══ DATASET RECORDS

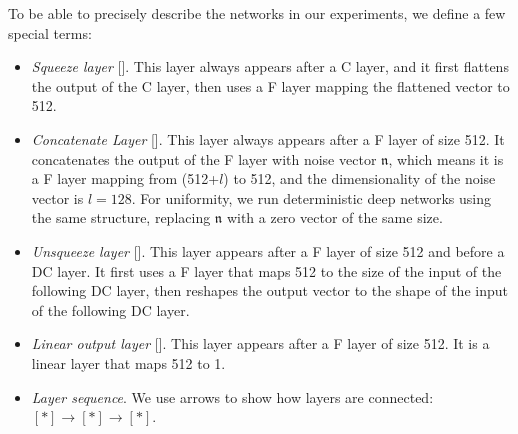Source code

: \documentclass[letterpaper]{article} %
\begin{document}
To be able to precisely describe the networks in our experiments,  we define a few special terms:
\begin{itemize}
    \item \textit{Squeeze layer} []. This layer always appears after a C layer, and it first flattens the output of the C layer, then uses a F layer mapping the flattened vector to 512.
    \item \textit{Concatenate Layer} []. This layer always appears after a F layer of size 512. It concatenates the output of the F layer with noise vector $\mathfrak{n}$, which means it is a F layer mapping from (512+$l$) to 512, and the dimensionality of the noise vector is $l=128$. For uniformity, we run deterministic deep networks using the same structure, replacing $\mathfrak{n}$ with a zero vector of the same size.
    \item \textit{Unsqueeze layer} []. This layer appears after a F layer of size 512 and before a DC layer. It first uses a F layer that maps 512 to the size of the input of the following DC layer, then reshapes the output vector to the shape of the input of the following DC layer.
    \item \textit{Linear output layer} []. This layer appears after a F layer of size 512. It is a linear layer that maps 512 to 1.
    \item \textit{Layer sequence}. We use arrows to show how layers are connected: $[\ast]\rightarrow[\ast]\rightarrow[\ast]$.
\end{itemize}
\end{document}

════

*ACTIVITY*:
In the records above, each line with the string "after" should be copied.

*SOLUTION BELOW*:
    \item \textit{Squeeze layer} []. This layer always appears after a C layer, and it first flattens the output of the C layer, then uses a F layer mapping the flattened vector to 512.
    \item \textit{Concatenate Layer} []. This layer always appears after a F layer of size 512. It concatenates the output of the F layer with noise vector $\mathfrak{n}$, which means it is a F layer mapping from (512+$l$) to 512, and the dimensionality of the noise vector is $l=128$. For uniformity, we run deterministic deep networks using the same structure, replacing $\mathfrak{n}$ with a zero vector of the same size.
    \item \textit{Unsqueeze layer} []. This layer appears after a F layer of size 512 and before a DC layer. It first uses a F layer that maps 512 to the size of the input of the following DC layer, then reshapes the output vector to the shape of the input of the following DC layer.
    \item \textit{Linear output layer} []. This layer appears after a F layer of size 512. It is a linear layer that maps 512 to 1.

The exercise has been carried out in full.